Problem requirements: Filter out all lines without the word "token" from the data below, please, and copy the rest.

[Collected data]
== == ==

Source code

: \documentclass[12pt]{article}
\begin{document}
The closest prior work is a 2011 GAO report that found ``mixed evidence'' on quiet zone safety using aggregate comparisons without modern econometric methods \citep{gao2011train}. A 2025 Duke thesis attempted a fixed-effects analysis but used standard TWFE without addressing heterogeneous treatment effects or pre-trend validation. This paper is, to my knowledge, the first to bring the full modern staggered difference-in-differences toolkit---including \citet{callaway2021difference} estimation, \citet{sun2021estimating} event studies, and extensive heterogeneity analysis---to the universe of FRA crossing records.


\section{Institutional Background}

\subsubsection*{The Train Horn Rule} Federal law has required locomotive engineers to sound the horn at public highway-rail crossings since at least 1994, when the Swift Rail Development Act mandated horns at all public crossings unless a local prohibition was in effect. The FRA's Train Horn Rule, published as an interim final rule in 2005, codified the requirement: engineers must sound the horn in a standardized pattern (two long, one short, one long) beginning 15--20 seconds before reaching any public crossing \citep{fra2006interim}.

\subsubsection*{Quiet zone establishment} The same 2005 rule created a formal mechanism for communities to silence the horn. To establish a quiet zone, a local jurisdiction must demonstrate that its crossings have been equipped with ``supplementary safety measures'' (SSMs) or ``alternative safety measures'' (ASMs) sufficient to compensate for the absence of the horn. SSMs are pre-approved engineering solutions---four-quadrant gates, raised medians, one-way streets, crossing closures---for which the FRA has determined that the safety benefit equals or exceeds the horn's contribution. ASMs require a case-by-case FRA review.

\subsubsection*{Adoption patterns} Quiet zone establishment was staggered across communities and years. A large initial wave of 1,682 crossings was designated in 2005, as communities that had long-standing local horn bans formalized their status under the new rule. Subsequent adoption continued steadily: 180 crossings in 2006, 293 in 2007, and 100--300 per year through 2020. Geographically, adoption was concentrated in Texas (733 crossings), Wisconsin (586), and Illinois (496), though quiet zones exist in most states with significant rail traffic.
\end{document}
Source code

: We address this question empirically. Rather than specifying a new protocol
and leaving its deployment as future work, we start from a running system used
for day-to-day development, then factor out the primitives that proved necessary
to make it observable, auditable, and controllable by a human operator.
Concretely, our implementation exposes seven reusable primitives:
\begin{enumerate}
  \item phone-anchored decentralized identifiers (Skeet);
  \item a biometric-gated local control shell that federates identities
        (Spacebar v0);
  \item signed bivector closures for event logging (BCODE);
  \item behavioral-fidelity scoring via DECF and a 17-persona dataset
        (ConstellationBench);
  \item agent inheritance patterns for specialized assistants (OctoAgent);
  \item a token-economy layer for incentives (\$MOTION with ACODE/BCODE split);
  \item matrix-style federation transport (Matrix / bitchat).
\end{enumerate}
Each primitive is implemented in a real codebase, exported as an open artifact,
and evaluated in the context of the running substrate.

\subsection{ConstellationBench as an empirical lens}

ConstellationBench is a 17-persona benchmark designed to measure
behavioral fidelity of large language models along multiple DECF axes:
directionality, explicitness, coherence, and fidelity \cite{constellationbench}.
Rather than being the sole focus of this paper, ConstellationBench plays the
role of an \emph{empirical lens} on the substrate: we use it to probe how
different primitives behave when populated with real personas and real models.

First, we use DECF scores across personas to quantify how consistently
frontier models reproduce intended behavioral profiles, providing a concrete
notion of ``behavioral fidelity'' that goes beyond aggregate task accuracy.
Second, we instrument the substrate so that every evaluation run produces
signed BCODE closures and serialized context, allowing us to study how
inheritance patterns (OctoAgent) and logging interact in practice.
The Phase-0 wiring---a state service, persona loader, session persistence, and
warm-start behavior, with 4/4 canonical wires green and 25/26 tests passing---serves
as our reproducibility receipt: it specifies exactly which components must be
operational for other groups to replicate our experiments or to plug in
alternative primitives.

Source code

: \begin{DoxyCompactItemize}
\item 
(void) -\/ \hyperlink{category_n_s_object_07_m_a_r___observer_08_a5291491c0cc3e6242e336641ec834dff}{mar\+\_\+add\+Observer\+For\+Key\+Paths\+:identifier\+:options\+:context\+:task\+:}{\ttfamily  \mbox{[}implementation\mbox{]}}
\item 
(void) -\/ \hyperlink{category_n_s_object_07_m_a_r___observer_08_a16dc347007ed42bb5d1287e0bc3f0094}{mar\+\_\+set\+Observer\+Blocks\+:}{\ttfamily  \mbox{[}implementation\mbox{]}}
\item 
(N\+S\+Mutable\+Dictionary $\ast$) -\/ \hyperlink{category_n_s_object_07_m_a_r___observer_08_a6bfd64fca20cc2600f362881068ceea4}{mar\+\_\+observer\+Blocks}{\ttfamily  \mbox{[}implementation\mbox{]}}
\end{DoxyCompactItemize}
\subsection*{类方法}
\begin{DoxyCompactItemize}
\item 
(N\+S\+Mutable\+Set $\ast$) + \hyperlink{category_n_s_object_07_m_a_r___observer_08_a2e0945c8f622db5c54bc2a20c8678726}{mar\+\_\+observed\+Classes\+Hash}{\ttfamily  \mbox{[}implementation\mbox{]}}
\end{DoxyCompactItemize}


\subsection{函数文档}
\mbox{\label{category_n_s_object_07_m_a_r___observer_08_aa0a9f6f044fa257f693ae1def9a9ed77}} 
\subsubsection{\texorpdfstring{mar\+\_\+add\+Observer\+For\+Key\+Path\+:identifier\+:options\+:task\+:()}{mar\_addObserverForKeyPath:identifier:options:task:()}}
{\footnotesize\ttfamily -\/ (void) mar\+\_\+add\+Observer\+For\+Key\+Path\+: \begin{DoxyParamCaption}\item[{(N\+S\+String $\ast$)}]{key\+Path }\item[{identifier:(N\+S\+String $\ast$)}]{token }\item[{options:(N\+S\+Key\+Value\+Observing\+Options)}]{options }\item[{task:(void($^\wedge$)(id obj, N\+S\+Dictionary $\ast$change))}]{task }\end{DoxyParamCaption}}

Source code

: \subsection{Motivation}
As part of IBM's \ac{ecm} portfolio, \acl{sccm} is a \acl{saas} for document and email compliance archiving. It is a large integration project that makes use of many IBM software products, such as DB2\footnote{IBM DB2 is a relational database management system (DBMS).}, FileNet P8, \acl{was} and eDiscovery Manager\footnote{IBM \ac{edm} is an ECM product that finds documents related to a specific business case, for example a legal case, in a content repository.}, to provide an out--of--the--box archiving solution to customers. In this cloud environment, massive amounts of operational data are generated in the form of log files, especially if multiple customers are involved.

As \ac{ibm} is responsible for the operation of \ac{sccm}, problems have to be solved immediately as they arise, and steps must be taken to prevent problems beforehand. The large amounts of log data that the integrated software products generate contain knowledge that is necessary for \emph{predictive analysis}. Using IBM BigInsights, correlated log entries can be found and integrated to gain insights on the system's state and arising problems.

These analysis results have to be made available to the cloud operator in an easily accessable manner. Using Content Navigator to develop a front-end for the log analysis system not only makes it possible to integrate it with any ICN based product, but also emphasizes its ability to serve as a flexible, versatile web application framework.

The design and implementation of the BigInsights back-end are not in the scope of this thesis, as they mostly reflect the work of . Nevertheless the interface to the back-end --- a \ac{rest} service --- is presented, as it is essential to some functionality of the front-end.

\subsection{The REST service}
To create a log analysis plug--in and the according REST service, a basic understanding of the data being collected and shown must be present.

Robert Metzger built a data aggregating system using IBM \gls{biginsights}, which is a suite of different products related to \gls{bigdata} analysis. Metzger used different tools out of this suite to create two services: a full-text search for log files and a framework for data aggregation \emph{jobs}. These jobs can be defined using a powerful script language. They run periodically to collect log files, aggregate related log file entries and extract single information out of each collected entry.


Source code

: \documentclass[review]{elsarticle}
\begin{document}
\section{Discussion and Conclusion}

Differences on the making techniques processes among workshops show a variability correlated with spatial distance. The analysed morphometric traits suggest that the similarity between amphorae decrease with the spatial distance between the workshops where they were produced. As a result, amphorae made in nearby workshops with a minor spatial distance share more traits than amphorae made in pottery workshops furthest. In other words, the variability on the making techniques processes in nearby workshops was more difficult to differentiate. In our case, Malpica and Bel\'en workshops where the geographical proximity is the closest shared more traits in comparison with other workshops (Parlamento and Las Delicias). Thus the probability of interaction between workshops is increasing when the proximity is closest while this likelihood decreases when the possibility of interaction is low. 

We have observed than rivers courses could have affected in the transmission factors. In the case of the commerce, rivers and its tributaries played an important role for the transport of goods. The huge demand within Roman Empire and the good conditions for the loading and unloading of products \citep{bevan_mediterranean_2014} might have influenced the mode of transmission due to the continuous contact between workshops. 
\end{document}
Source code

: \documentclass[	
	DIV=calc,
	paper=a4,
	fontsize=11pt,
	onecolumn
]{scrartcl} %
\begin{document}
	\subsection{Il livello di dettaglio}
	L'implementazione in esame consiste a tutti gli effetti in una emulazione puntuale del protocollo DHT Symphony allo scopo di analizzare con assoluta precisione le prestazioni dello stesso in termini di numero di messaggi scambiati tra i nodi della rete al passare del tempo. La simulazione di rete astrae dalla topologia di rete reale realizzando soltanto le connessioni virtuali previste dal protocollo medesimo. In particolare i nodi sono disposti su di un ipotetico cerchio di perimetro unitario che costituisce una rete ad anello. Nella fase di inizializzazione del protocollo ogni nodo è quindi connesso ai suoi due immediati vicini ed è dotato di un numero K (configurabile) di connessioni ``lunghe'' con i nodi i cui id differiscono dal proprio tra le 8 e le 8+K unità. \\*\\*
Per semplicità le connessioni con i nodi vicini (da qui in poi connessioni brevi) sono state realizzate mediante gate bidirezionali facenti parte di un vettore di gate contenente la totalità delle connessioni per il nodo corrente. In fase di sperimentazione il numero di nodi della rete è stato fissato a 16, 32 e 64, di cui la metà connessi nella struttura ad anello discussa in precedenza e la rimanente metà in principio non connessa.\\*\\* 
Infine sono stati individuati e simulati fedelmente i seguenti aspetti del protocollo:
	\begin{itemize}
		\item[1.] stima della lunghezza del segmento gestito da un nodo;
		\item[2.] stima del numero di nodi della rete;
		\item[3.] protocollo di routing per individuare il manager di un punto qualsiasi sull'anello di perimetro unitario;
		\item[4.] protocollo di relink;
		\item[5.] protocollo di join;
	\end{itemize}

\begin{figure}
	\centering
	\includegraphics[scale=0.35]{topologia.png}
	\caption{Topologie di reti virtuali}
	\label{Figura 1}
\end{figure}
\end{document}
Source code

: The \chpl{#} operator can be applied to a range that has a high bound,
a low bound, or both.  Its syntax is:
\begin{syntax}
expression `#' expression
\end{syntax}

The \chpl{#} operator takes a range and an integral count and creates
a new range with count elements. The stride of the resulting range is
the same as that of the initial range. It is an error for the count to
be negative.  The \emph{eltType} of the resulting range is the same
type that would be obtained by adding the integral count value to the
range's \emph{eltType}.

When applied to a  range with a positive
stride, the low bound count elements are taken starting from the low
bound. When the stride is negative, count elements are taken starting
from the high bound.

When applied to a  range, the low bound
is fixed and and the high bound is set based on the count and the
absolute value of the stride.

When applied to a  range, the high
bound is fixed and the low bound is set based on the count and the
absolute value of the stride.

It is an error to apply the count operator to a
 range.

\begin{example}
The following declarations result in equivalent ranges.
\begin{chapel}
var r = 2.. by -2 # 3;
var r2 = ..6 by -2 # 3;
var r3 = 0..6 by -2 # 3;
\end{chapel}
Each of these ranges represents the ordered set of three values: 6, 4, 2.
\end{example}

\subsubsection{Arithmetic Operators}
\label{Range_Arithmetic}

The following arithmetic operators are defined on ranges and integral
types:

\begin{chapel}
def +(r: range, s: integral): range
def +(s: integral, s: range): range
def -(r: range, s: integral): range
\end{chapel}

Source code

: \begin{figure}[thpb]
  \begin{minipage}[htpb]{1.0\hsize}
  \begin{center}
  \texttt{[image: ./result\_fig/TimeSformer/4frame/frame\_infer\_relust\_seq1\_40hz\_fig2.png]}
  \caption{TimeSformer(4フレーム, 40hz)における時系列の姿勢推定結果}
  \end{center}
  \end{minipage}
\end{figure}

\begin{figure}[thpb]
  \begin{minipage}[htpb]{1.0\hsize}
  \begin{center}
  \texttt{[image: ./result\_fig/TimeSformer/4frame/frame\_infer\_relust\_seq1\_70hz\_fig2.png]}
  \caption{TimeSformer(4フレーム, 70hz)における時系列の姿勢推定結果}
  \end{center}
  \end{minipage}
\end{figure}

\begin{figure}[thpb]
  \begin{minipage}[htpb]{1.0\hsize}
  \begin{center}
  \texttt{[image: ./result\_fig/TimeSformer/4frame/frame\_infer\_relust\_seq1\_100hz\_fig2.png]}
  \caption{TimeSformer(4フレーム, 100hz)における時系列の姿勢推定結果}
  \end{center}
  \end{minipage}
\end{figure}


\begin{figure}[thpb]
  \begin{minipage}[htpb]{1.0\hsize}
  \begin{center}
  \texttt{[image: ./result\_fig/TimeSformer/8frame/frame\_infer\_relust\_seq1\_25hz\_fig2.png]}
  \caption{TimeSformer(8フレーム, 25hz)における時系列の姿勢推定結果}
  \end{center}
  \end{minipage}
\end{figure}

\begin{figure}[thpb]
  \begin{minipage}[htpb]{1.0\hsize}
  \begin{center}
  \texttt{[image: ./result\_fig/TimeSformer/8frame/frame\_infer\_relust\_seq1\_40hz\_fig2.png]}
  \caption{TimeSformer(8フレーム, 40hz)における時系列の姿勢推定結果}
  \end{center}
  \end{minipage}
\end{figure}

== == ==

Solved problem:
  \item a token-economy layer for incentives (\$MOTION with ACODE/BCODE split);
{\footnotesize\ttfamily -\/ (void) mar\+\_\+add\+Observer\+For\+Key\+Path\+: \begin{DoxyParamCaption}\item[{(N\+S\+String $\ast$)}]{key\+Path }\item[{identifier:(N\+S\+String $\ast$)}]{token }\item[{options:(N\+S\+Key\+Value\+Observing\+Options)}]{options }\item[{task:(void($^\wedge$)(id obj, N\+S\+Dictionary $\ast$change))}]{task }\end{DoxyParamCaption}}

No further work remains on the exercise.